Start of Block

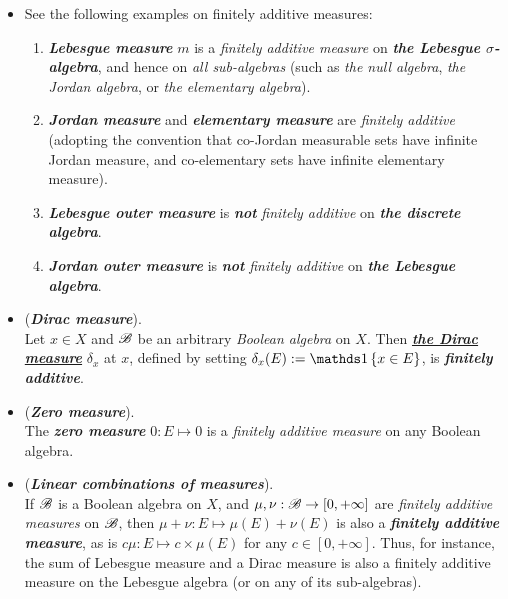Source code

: \documentclass[11pt]{article}
\begin{document}
\begin{itemize}
\item \begin{example}
See the following examples on finitely additive measures:
\begin{enumerate}
\item \emph{\textbf{Lebesgue measure}} $m$ is a \emph{finitely additive measure} on \emph{\textbf{the Lebesgue $\sigma$-algebra}}, and hence on \emph{all sub-algebras} (such as \emph{the null algebra}, \emph{the Jordan algebra}, or \emph{the elementary algebra}).

\item \emph{\textbf{Jordan measure}} and \emph{\textbf{elementary measure}} are \emph{finitely additive} (adopting the convention that co-Jordan measurable sets have infinite Jordan measure, and co-elementary sets have infinite elementary measure).

\item \emph{\textbf{Lebesgue outer measure}} is \emph{\textbf{not}} \emph{finitely additive} on \emph{\textbf{the discrete algebra}}.

\item \emph{\textbf{Jordan outer measure}} is \emph{\textbf{not}} \emph{finitely additive} on \emph{\textbf{the Lebesgue algebra}}.
\end{enumerate}
\end{example}

\item  \begin{example} (\emph{\textbf{Dirac measure}}). \\
Let $x \in X$ and ${\mathscr B}$ be an arbitrary \emph{Boolean algebra} on $X$. Then \underline{\emph{\textbf{the Dirac measure}}} $\delta_x$ at $x$, defined by
setting $\delta_x(E) := \ind{x \in E}$, is \emph{\textbf{finitely additive}}.
\end{example}

\item \begin{example} (\emph{\textbf{Zero measure}}). \\
The \emph{\textbf{zero measure}} $0: E \mapsto 0$ is a \emph{finitely additive measure} on any Boolean algebra.
\end{example}

\item \begin{example} (\emph{\textbf{Linear combinations of measures}}). \\
If ${\mathscr B}$ is a Boolean algebra on $X$, and $\mu, \nu: {\mathscr B} \rightarrow [0, +\infty]$ are \emph{finitely additive measures} on ${\mathscr B}$, then $\mu + \nu: E \mapsto \mu(E)+ \nu(E)$ is also a \emph{\textbf{finitely additive measure}}, as is $c\mu: E \mapsto c \times \mu(E)$ for any $c \in [0, +\infty]$. Thus, for instance, the sum of Lebesgue measure and a Dirac measure is also a finitely additive measure on the Lebesgue algebra (or on any of its sub-algebras).


\end{example}
\end{itemize}
\end{document}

End of Block

Please restate each entry exactly, but drop any picture it holds.

Source code

: \documentclass[11pt]{article}
\begin{document}
\begin{itemize}
\item \begin{example}
See the following examples on finitely additive measures:
\begin{enumerate}
\item \emph{\textbf{Lebesgue measure}} $m$ is a \emph{finitely additive measure} on \emph{\textbf{the Lebesgue $\sigma$-algebra}}, and hence on \emph{all sub-algebras} (such as \emph{the null algebra}, \emph{the Jordan algebra}, or \emph{the elementary algebra}).

\item \emph{\textbf{Jordan measure}} and \emph{\textbf{elementary measure}} are \emph{finitely additive} (adopting the convention that co-Jordan measurable sets have infinite Jordan measure, and co-elementary sets have infinite elementary measure).

\item \emph{\textbf{Lebesgue outer measure}} is \emph{\textbf{not}} \emph{finitely additive} on \emph{\textbf{the discrete algebra}}.

\item \emph{\textbf{Jordan outer measure}} is \emph{\textbf{not}} \emph{finitely additive} on \emph{\textbf{the Lebesgue algebra}}.
\end{enumerate}
\end{example}

\item  \begin{example} (\emph{\textbf{Dirac measure}}). \\
Let $x \in X$ and ${\mathscr B}$ be an arbitrary \emph{Boolean algebra} on $X$. Then \underline{\emph{\textbf{the Dirac measure}}} $\delta_x$ at $x$, defined by
setting $\delta_x(E) := \ind{x \in E}$, is \emph{\textbf{finitely additive}}.
\end{example}

\item \begin{example} (\emph{\textbf{Zero measure}}). \\
The \emph{\textbf{zero measure}} $0: E \mapsto 0$ is a \emph{finitely additive measure} on any Boolean algebra.
\end{example}

\item \begin{example} (\emph{\textbf{Linear combinations of measures}}). \\
If ${\mathscr B}$ is a Boolean algebra on $X$, and $\mu, \nu: {\mathscr B} \rightarrow [0, +\infty]$ are \emph{finitely additive measures} on ${\mathscr B}$, then $\mu + \nu: E \mapsto \mu(E)+ \nu(E)$ is also a \emph{\textbf{finitely additive measure}}, as is $c\mu: E \mapsto c \times \mu(E)$ for any $c \in [0, +\infty]$. Thus, for instance, the sum of Lebesgue measure and a Dirac measure is also a finitely additive measure on the Lebesgue algebra (or on any of its sub-algebras).


\end{example}
\end{itemize}
\end{document}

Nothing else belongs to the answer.